# Inputs
* `inputs`: List of samples. Each sample should be a dictionary with fields `"mention"`, `"context_left"` and `"context_right"`. See notebook `BiEncoder RandomNegative Training.ipynb` for explanations of these fields.
* `path`: Path to files needed to run this notebook: 
    * `commonness.json` (See `Train GBM Reranker.ipynb`)
    * `link_prob.json` (See `Train GBM Reranker.ipynb`)
    * `popularity.json` (See `Train GBM Reranker.ipynb`)
    * `lgbm12.pkl` (Obtained from `Train GBM Reranker.ipynb`)
    * `entities.pkl` (See `Train GBM Reranker.ipynb`)
    * `entity_embeds.pkl`  (Run `Compute Entity Embeddings.ipynb` with the latest candidate entity encoder model)
    * `hardneg_context_model_4.pt` (Latest mention encoder model)
    * `hardneg_m_4.pt` (Latest linear scoring layer)
* `threshold`: NIL mention detection threshold. Obtained from `Train GBM Reranker.ipynb`
* `device`: Device to run the context model, "cuda" or "cpu"
* `input_batch_size`: batch size for the context model

# Output

The predictions are shown in a dataframe at the end of the notebook.

In [None]:
import random
import torch
import time
import numpy as np
from fuzzywuzzy import fuzz
import pickle
import json
from torch.utils.data import DataLoader, RandomSampler, SequentialSampler, TensorDataset
from transformers import get_linear_schedule_with_warmup
from transformers import  BertTokenizerFast, BertModel
import lightgbm as lgb
import annoy
import pandas as pd

In [None]:
# Input
inputs = [   ]
#Path containing necessary files
path = ""
#NIL mention detection threshold
threshold = 0.5
#Device and batch size to use context model.
device = "cuda"
input_batch_size=32

In [None]:
#Functions
ENT_START_TAG = "[unused0]"
ENT_END_TAG = "[unused1]"
def get_context_representation(
    sample,
    tokenizer,
    max_seq_length,
    mention_key="mention",
    context_key="context",
    ent_start_token=ENT_START_TAG,
    ent_end_token=ENT_END_TAG,
):
    # mention_tokens = [Ms] mention [Me]
    mention_tokens = []
    if sample[mention_key] and len(sample[mention_key]) > 0:
        mention_tokens = tokenizer.tokenize(sample[mention_key])
        mention_tokens = [ent_start_token] + mention_tokens + [ent_end_token]

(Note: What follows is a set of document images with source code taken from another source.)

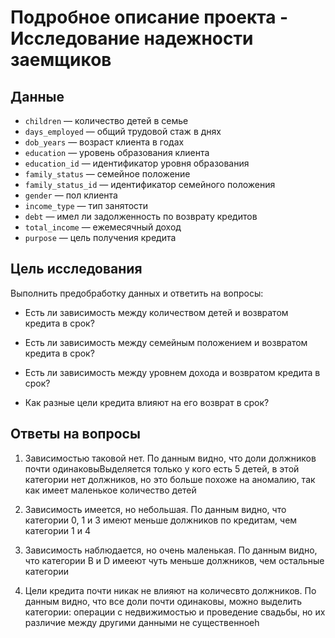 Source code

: # Подробное описание проекта - Исследование надежности заемщиков

## Данные

 * `children` — количество детей в семье
 * `days_employed` — общий трудовой стаж в днях
 * `dob_years` — возраст клиента в годах
 * `education` — уровень образования клиента
 * `education_id` — идентификатор уровня образования
 * `family_status` — семейное положение
 * `family_status_id` — идентификатор семейного положения
 * `gender` — пол клиента
 * `income_type` — тип занятости
 * `debt` — имел ли задолженность по возврату кредитов
 * `total_income` — ежемесячный доход
 * `purpose` — цель получения кредита

## Цель исследования

Выполнить предобработку данных и ответить на вопросы:

  * Есть ли зависимость между количеством детей и возвратом кредита в срок?

  * Есть ли зависимость между семейным положением и возвратом кредита в срок?

  * Есть ли зависимость между уровнем дохода и возвратом кредита в срок?

  * Как разные цели кредита влияют на его возврат в срок?

## Ответы на вопросы

 1. Зависимостью таковой нет. По данным видно, что доли должников почти одинаковыВыделяется только у кого есть 5 детей, в этой категории нет должников, но это больше похоже на аномалию, так как имеет маленькое количество детей

 2. Зависимость имеется, но небольшая. По данным видно, что категории 0, 1 и 3 имеют меньше должников по кредитам, чем категории 1 и 4

 3. Зависимость наблюдается, но очень маленькая. По данным видно, что категории B и D имееют чуть меньше должников, чем остальные категории

 4. Цели кредита почти никак не влияют на количесвто должников. По данным видно, что все доли почти одинаковы, можно выделить категории: операции с недвижимостью и проведение свадьбы, но их различие между другими данными не существенноеh
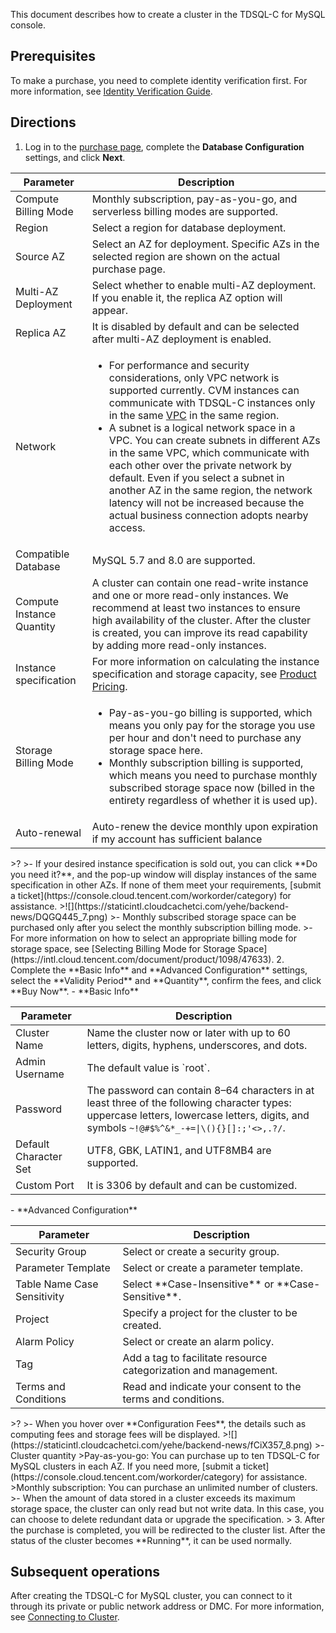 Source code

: This document describes how to create a cluster in the TDSQL-C for MySQL console.

## Prerequisites
To make a purchase, you need to complete identity verification first. For more information, see [Identity Verification Guide](https://intl.cloud.tencent.com/document/product/378/3629).

## Directions
1. Log in to the [purchase page](https://buy.cloud.tencent.com/cynosdb?regionId=8), complete the **Database Configuration** settings, and click **Next**.
<table>
<thead><tr><th>Parameter</th><th>Description</th></tr></thead>
<tbody><tr>
<td>Compute Billing Mode</td>
<td>Monthly subscription, pay-as-you-go, and serverless billing modes are supported.</td></tr>
<tr>
<td>Region</td>
<td>Select a region for database deployment.</td></tr>
<tr>
<td>Source AZ</td>
<td>Select an AZ for deployment. Specific AZs in the selected region are shown on the actual purchase page.</td></tr>
<tr>
<td>Multi-AZ Deployment</td>
<td>Select whether to enable multi-AZ deployment. If you enable it, the replica AZ option will appear.</td></tr>
<tr>
<td>Replica AZ</td>
<td>It is disabled by default and can be selected after multi-AZ deployment is enabled.</td></tr>
<tr>
<td>Network</td>
<td><ul><li>For performance and security considerations, only VPC network is supported currently. CVM instances can communicate with TDSQL-C instances only in the same <a href="https://www.tencentcloud.com/document/product/215">VPC</a> in the same region.<br><li>A subnet is a logical network space in a VPC. You can create subnets in different AZs in the same VPC, which communicate with each other over the private network by default. Even if you select a subnet in another AZ in the same region, the network latency will not be increased because the actual business connection adopts nearby access.</li></ul></td></tr>
<tr>
<td>Compatible Database</td>
<td>MySQL 5.7 and 8.0 are supported.</td></tr>
<tr>
<td>Compute Instance Quantity</td>
<td>A cluster can contain one read-write instance and one or more read-only instances. We recommend at least two instances to ensure high availability of the cluster. After the cluster is created, you can improve its read capability by adding more read-only instances.</td></tr>
<tr>
<td>Instance specification</td>
<td>For more information on calculating the instance specification and storage capacity, see <a href="https://intl.cloud.tencent.com/document/product/1098/48406">Product Pricing</a>.</td></tr>
<tr>
<td>Storage Billing Mode</td>
<td><ul><li>Pay-as-you-go billing is supported, which means you only pay for the storage you use per hour and don't need to purchase any storage space here.<br></li><li>Monthly subscription billing is supported, which means you need to purchase monthly subscribed storage space now (billed in the entirety regardless of whether it is used up).</li></ul></td></tr>
<tr>
<td>Auto-renewal</td>
<td>Auto-renew the device monthly upon expiration if my account has sufficient balance</td></tr>
</tbody></table>
>?
>- If your desired instance specification is sold out, you can click **Do you need it?**, and the pop-up window will display instances of the same specification in other AZs. If none of them meet your requirements, [submit a ticket](https://console.cloud.tencent.com/workorder/category) for assistance.
>![](https://staticintl.cloudcachetci.com/yehe/backend-news/DQGQ445_7.png)
>- Monthly subscribed storage space can be purchased only after you select the monthly subscription billing mode.
>- For more information on how to select an appropriate billing mode for storage space, see [Selecting Billing Mode for Storage Space](https://intl.cloud.tencent.com/document/product/1098/47633).
2. Complete the **Basic Info** and **Advanced Configuration** settings, select the **Validity Period** and **Quantity**, confirm the fees, and click **Buy Now**.
 - **Basic Info**
<table>
<thead>
<tr>
<th>Parameter</th>
<th>Description</th>
</tr>
</thead>
<tbody><tr>
<td>Cluster Name</td>
<td>Name the cluster now or later with up to 60 letters, digits, hyphens, underscores, and dots.</td></tr>
</tr>
<tr>
<td>Admin Username</td>
<td>The default value is `root`.</td>
</tr>
<tr>
<td>Password</td>
<td>The password can contain 8–64 characters in at least three of the following character types: uppercase letters, lowercase letters, digits, and symbols <code>~!@#$%^&amp;*_-+=|\(){}[]:;'&lt;&gt;,.?/</code>.</td>
</tr>
<tr>
<td>Default Character Set</td>
<td>UTF8, GBK, LATIN1, and UTF8MB4 are supported.</td>
</tr>
<tr>
<td>Custom Port</td>
<td>It is 3306 by default and can be customized.</td>
</tr>
</tbody></table>
 - **Advanced Configuration**
<table>
<thead><tr><th>Parameter</th><th>Description</th></tr></thead>
<tbody><tr>
<td>Security Group</td>
<td>Select or create a security group.</td></tr>
<tr>
<td>Parameter Template</td>
<td>Select or create a parameter template.</td></tr>
<tr>
<td>Table Name Case Sensitivity</td>
<td>Select **Case-Insensitive** or **Case-Sensitive**.</td></tr>
<tr>
<td>Project</td>
<td>Specify a project for the cluster to be created.</td></tr>
<tr>
<td>Alarm Policy</td>
<td>Select or create an alarm policy.</td></tr>
<tr>
<td>Tag</td>
<td>Add a tag to facilitate resource categorization and management.</td></tr>
<tr>
<td>Terms and Conditions</td>
<td>Read and indicate your consent to the terms and conditions.</td></tr>
</tbody></table>
>?
>- When you hover over **Configuration Fees**, the details such as computing fees and storage fees will be displayed.
>![](https://staticintl.cloudcachetci.com/yehe/backend-news/fCiX357_8.png)
>- Cluster quantity
>Pay-as-you-go: You can purchase up to ten TDSQL-C for MySQL clusters in each AZ. If you need more, [submit a ticket](https://console.cloud.tencent.com/workorder/category) for assistance.
>Monthly subscription: You can purchase an unlimited number of clusters.
>- When the amount of data stored in a cluster exceeds its maximum storage space, the cluster can only read but not write data. In this case, you can choose to delete redundant data or upgrade the specification.
>
3. After the purchase is completed, you will be redirected to the cluster list. After the status of the cluster becomes **Running**, it can be used normally.

## Subsequent operations
After creating the TDSQL-C for MySQL cluster, you can connect to it through its private or public network address or DMC. For more information, see [Connecting to Cluster](https://www.tencentcloud.com/document/product/1098/51980).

    context_left = sample[context_key + "_left"]
    context_right = sample[context_key + "_right"]
    context_left = tokenizer.tokenize(context_left)
    context_right = tokenizer.tokenize(context_right)

    left_quota = (max_seq_length - len(mention_tokens)) // 2 - 1
    right_quota = max_seq_length - len(mention_tokens) - left_quota - 2
    left_add = len(context_left)
    right_add = len(context_right)
    if left_add <= left_quota:
        if right_add > right_quota:
            right_quota += left_quota - left_add
    else:
        if right_add <= right_quota:
            left_quota += right_quota - right_add
    
    context_tokens = (
        context_left[-left_quota:] + mention_tokens + context_right[:right_quota]
    )
    
    # mention_tokens = [CLS] left context [Ms] mention [Me] right context [SEP]
    context_tokens = ["[CLS]"] + context_tokens + ["[SEP]"]
    input_ids = tokenizer.convert_tokens_to_ids(context_tokens)
    padding = [0] * (max_seq_length - len(input_ids))
    input_ids += padding
    assert len(input_ids) == max_seq_length

    return {
        "tokens": context_tokens,
        "ids": input_ids,
    }


def select_field(data, key1, key2=None):
    if key2 is None:
        return [example[key1] for example in data]
    else:
        return [example[key1][key2] for example in data]
def process_mention_data_2(samples,tokenizer):
    
    max_context_length=64
    mention_key="mention"
    context_key="context"
    ent_start_token="[unused0]"
    ent_end_token="[unused1]"
    
    processed_samples = []
    all_samples = []
    iter_ = samples

    for idx, sample in enumerate(iter_):
        context_tokens = get_context_representation(sample,tokenizer,max_context_length,mention_key,context_key,ent_start_token,ent_end_token)
                        
        record = {"context": context_tokens}
            
        processed_samples.append(record)
        all_samples.append(sample)
        
    context_vecs = torch.tensor(
        select_field(processed_samples, "context", "ids"), dtype=torch.long,
    )
    data = {
        "context_vecs": context_vecs,
        "sample":all_samples
    }

    tensor_data = TensorDataset(context_vecs)
    return data, tensor_data
def get_thresholded_preds(th,pred,scores):
    thresholded_preds = []
    for i in range(len(pred)):
        if scores[i]>=th:
            thresholded_preds.append(str(pred[i]))
        else:
            thresholded_preds.append('None')
    return thresholded_preds

In [None]:
#Load files
with open(path+'commonness.json','r',encoding='utf-8') as f:
    commonness = json.load(f)
with open(path+'link_prob.json','r',encoding='utf-8') as f:
    link_probability = json.load(f)
with open(path+'popularity.json','r',encoding='utf-8') as f:
    popularity = json.load(f)
with open(path+'lgbm12.pkl','rb') as f:
    model_lgb = pickle.load(f)
with open(path+'entity_embeds_4.pkl',"rb") as f:
    entity_emebeddings=pickle.load(f)
with open(path+'entities.pkl','rb') as f:
    entity_labels=pickle.load(f)
ctxt_model = torch.load(path+'hardneg_ctxt_model_4.pt').to(device)
m = torch.load(path+'hardneg_m_4.pt').to('cpu')
tokenizer = BertTokenizerFast.from_pretrained('bert-base-cased')
ctxt_model.eval()
m.eval()

In [None]:
#Create dataset
train_data, train_tensor_data = process_mention_data_2(inputs,tokenizer)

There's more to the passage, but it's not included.